Some months ago, my friend Sir Roger, being in the country, enclosed a letter to me, directed to a certain lady whom I shall here call by the name of Leonora, and as it contained matters of consequence, desired me to deliver it to her with my own hand. Accordingly I waited upon her ladyship pretty early in the morning, and was desired by her woman to walk into her lady's library, till such time as she was in readiness to receive me. The very sound of a lady's library gave me a great curiosity to see it; and, as it was some time before the lady came to me, I had an opportunity of turning over a great many of her books, which were ranged together in a very beautiful order. At the end of the folios (which were finely bound and gilt) were great jars of china placed one above another in a very noble piece of architecture. The quartos were separated from the octavos by a pile of smaller vessels, which rose in a delightful pyramid. The octavos were bounded by tea-dishes of all shapes, colours, and sizes, which were so disposed on a wooden frame, that they looked like one continued pillar indented with the finest strokes of sculpture, and stained with the greatest variety of dyes. That part of the library which was designed for the reception of plays and pamphlets, and other loose papers, was enclosed in a kind of square, consisting of one of the prettiest grotesque works that I ever saw, and made up of scaramouches, lions, monkeys, mandarins, trees, shells, and a thousand other odd figures in china ware. In the midst of the room was a little japan table, with a quire of gilt paper upon it, and upon the paper a silver snuff-box made in the shape of a little book. I found there were several other counterfeit books upon the upper shelves, which were carved in wood, and served only to fill up the number, like faggots in the muster of a regiment. I was wonderfully pleased with such a mixed kind of furniture as seemed very suitable both to the lady and the scholar, and did not know at first whether I should fancy myself in a grotto or in a library.

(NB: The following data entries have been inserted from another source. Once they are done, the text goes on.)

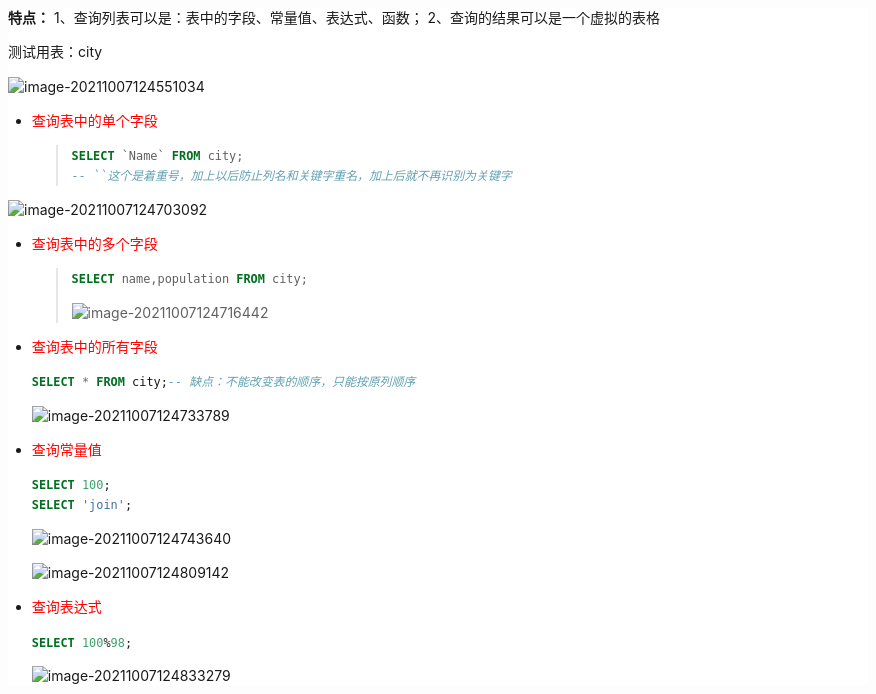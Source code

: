 **特点：**
1、查询列表可以是：表中的字段、常量值、表达式、函数；
2、查询的结果可以是一个虚拟的表格



测试用表：city

![image-20211007124551034](https://pledge99.oss-cn-beijing.aliyuncs.com/img/image-20211007124703092-16335820244892.png)

- <font color='red'>查询表中的单个字段</font>

	> ```sql
	> SELECT `Name` FROM city;
	> -- ``这个是着重号，加上以后防止列名和关键字重名，加上后就不再识别为关键字
	> ```

![image-20211007124703092](https://pledge99.oss-cn-beijing.aliyuncs.com/img/image-20211007124716442-16335820389233.png)

- <font color='red'>查询表中的多个字段</font>

	> ```sql
	> SELECT name,population FROM city;
	> ```
	>
	> ![image-20211007124716442](https://pledge99.oss-cn-beijing.aliyuncs.com/img/image-20211007090250217-16335685717101.png)

	

- <font color='red'>查询表中的所有字段</font>

	```sql
	SELECT * FROM city;-- 缺点：不能改变表的顺序，只能按原列顺序
	```

	![image-20211007124733789](https://pledge99.oss-cn-beijing.aliyuncs.com/img/image-20211007124743640-16335820644735.png)

- <font color='red'>查询常量值</font>

	```sql
	SELECT 100;
	SELECT 'join';
	```

	![image-20211007124743640](https://pledge99.oss-cn-beijing.aliyuncs.com/img/image-20211007124809142-16335820916186.png)

	![image-20211007124809142](https://pledge99.oss-cn-beijing.aliyuncs.com/img/image-20211007124833279.png)

- <font color='red'>查询表达式</font>

	```sql
	SELECT 100%98;
	```

	![image-20211007124833279](https://pledge99.oss-cn-beijing.aliyuncs.com/img/image-20211007124843910-16335821257467.png)
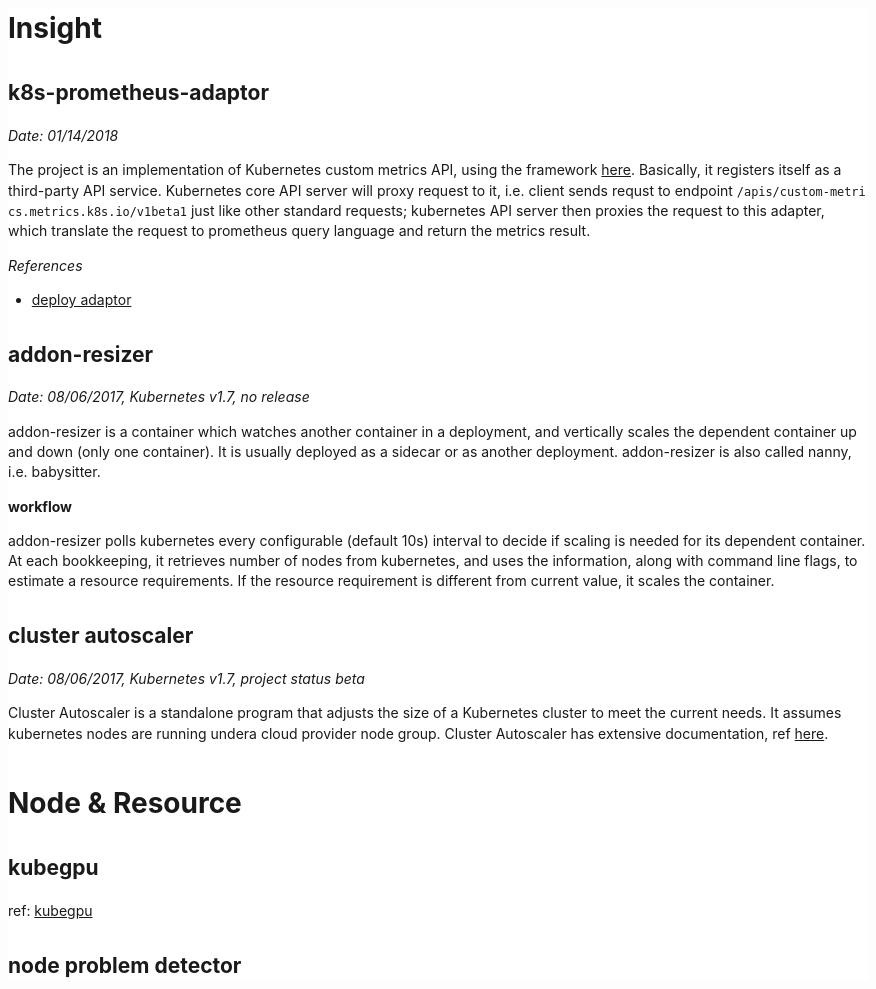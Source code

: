 # Insight

## k8s-prometheus-adaptor

*Date: 01/14/2018*

The project is an implementation of Kubernetes custom metrics API, using the framework [here](https://github.com/kubernetes-incubator/custom-metrics-apiserver).
Basically, it registers itself as a third-party API service. Kubernetes core API server will proxy
request to it, i.e. client sends requst to endpoint `/apis/custom-metrics.metrics.k8s.io/v1beta1`
just like other standard requests; kubernetes API server then proxies the request to this adapter,
which translate the request to prometheus query language and return the metrics result.

*References*
- [deploy adaptor](https://github.com/DirectXMan12/k8s-prometheus-adapter/tree/master/deploy)

## addon-resizer

*Date: 08/06/2017, Kubernetes v1.7, no release*

addon-resizer is a container which watches another container in a deployment, and vertically scales
the dependent container up and down (only one container).  It is usually deployed as a sidecar or as
another deployment. addon-resizer is also called nanny, i.e. babysitter.

**workflow**

addon-resizer polls kubernetes every configurable (default 10s) interval to decide if scaling is
needed for its dependent container. At each bookkeeping, it retrieves number of nodes from kubernetes,
and uses the information, along with command line flags, to estimate a resource requirements. If the
resource requirement is different from current value, it scales the container.

## cluster autoscaler

*Date: 08/06/2017, Kubernetes v1.7, project status beta*

Cluster Autoscaler is a standalone program that adjusts the size of a Kubernetes cluster to meet the
current needs. It assumes kubernetes nodes are running undera cloud provider node group. Cluster
Autoscaler has extensive documentation, ref [here](https://github.com/kubernetes/autoscaler/tree/cluster-autoscaler-0.6.0/cluster-autoscaler).

# Node & Resource

## kubegpu

ref: [kubegpu](./kubegpu)

## node problem detector
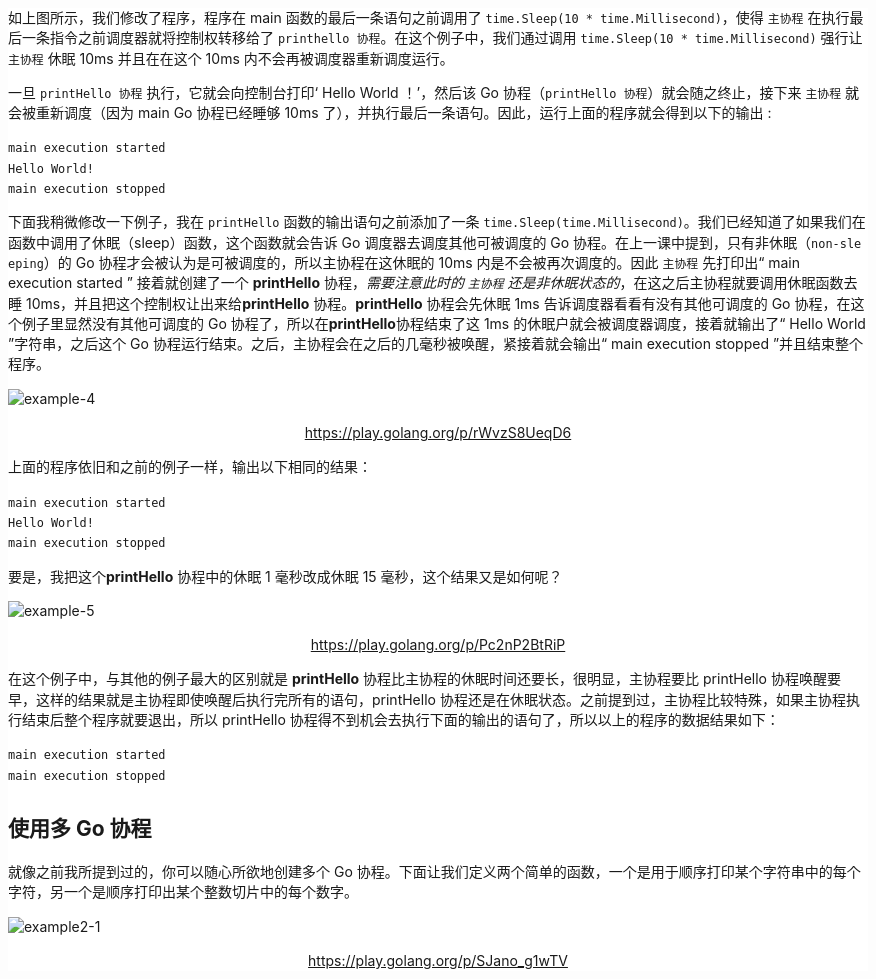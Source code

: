 如上图所示，我们修改了程序，程序在 main 函数的最后一条语句之前调用了 `time.Sleep(10 * time.Millisecond)`，使得 `主协程` 在执行最后一条指令之前调度器就将控制权转移给了 `printhello 协程`。在这个例子中，我们通过调用 `time.Sleep(10 * time.Millisecond)` 强行让 `主协程` 休眠 10ms 并且在在这个 10ms 内不会再被调度器重新调度运行。

一旦 `printHello 协程` 执行，它就会向控制台打印‘ Hello World ！’，然后该 Go 协程（`printHello 协程`）就会随之终止，接下来 `主协程` 就会被重新调度（因为 main Go 协程已经睡够 10ms 了），并执行最后一条语句。因此，运行上面的程序就会得到以下的输出 :

```shell
main execution started
Hello World!
main execution stopped
```

下面我稍微修改一下例子，我在 `printHello` 函数的输出语句之前添加了一条 `time.Sleep(time.Millisecond)`。我们已经知道了如果我们在函数中调用了休眠（sleep）函数，这个函数就会告诉 Go 调度器去调度其他可被调度的 Go 协程。在上一课中提到，只有非休眠（`non-sleeping`）的 Go 协程才会被认为是可被调度的，所以主协程在这休眠的 10ms 内是不会被再次调度的。因此 `主协程` 先打印出“ main execution started ” 接着就创建了一个 **printHello** 协程，*需要注意此时的 `主协程` 还是非休眠状态的*，在这之后主协程就要调用休眠函数去睡 10ms，并且把这个控制权让出来给**printHello** 协程。**printHello** 协程会先休眠 1ms 告诉调度器看看有没有其他可调度的 Go 协程，在这个例子里显然没有其他可调度的 Go 协程了，所以在**printHello**协程结束了这 1ms 的休眠户就会被调度器调度，接着就输出了“ Hello World ”字符串，之后这个 Go 协程运行结束。之后，主协程会在之后的几毫秒被唤醒，紧接着就会输出“ main execution stopped ”并且结束整个程序。

![example-4](https://raw.githubusercontent.com/studygolang/gctt-images/master/anatomy-of-goroutine/1_3lQnGP4JRuzDH2DEvFE2sw.png)

<center><a href="https://play.golang.org/p/rWvzS8UeqD6">https://play.golang.org/p/rWvzS8UeqD6</a></center>

上面的程序依旧和之前的例子一样，输出以下相同的结果：

```shell
main execution started
Hello World!
main execution stopped
```

要是，我把这个**printHello** 协程中的休眠 1 毫秒改成休眠 15 毫秒，这个结果又是如何呢？

![example-5](https://raw.githubusercontent.com/studygolang/gctt-images/master/anatomy-of-goroutine/1_m6IyoYmXTb4mocn_0-OqrQ.png)
<center><a href="https://play.golang.org/p/Pc2nP2BtRiP">https://play.golang.org/p/Pc2nP2BtRiP</a></center>

在这个例子中，与其他的例子最大的区别就是 **printHello** 协程比主协程的休眠时间还要长，很明显，主协程要比 printHello 协程唤醒要早，这样的结果就是主协程即使唤醒后执行完所有的语句，printHello 协程还是在休眠状态。之前提到过，主协程比较特殊，如果主协程执行结束后整个程序就要退出，所以 printHello 协程得不到机会去执行下面的输出的语句了，所以以上的程序的数据结果如下：

```shell
main execution started
main execution stopped
```

## 使用多 Go 协程

就像之前我所提到过的，你可以随心所欲地创建多个 Go 协程。下面让我们定义两个简单的函数，一个是用于顺序打印某个字符串中的每个字符，另一个是顺序打印出某个整数切片中的每个数字。

![example2-1](https://raw.githubusercontent.com/studygolang/gctt-images/master/anatomy-of-goroutine/1_C1TtQM5vFjNiiR99GNrMzA.png)
<center><a href="https://play.golang.org/p/SJano_g1wTV">https://play.golang.org/p/SJano_g1wTV</a></center>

Upon my looking into the books I found there were some few which the lady had bought for her own use, but that most of them had been got together, either because she had heard them praised, or because she had seen the authors of them. Among several that I examined, I very well remember these that follow:

Ogilby's Virgil. Dryden's Juvenal. Cassandra. Cleopatra. Astraea. Sir Isaac Newton's works. The Grand Cyrus, with a pin stuck in one of the middle leaves. Pembroke's Arcadia. Locke of Human Understanding; with a paper of patches in it. A spelling-book. A dictionary for the explanation of hard words. Sherlock upon Death. The Fifteen Comforts of Matrimony. Sir William Temple's Essays. Father Malebranche's Search after Truth, translated into English. A book of Novels. The Academy of Compliments. Culpepper's Midwifery. The Ladies' Calling. Tales in Verse by Dr. D'Urfey: bound in red leather, gilt on the back, and doubled down in several places. All the Classic authors, in wood. A set of Elzevirs by the same hand. Clelia: which opened of itself in the place that describes two lovers in a bower. Baker's Chronicle. Advice to a Daughter. The New Atlantis, with a key to it. Mr. Steele's Christian Hero. A Prayer-book: with a bottle of Hungary water by the side of it. Dr. Sacheverell's Speech. Fielding's Trial. Seneca's Morals. Taylor's Holy Living and Dying. La Ferte's Instructions for Country-dances.

I was taking a catalogue in my pocket-book of these and several other authors, when Leonora entered.—J. Addison. Spectator, 37.

WOMEN'S WANT

Except some professed scholars, I have often observed that women in general read much more than men; but, for want of a plan, a method, a fixed object, their reading is of little benefit to themselves, or others.—E. Gibbon. Autobiography.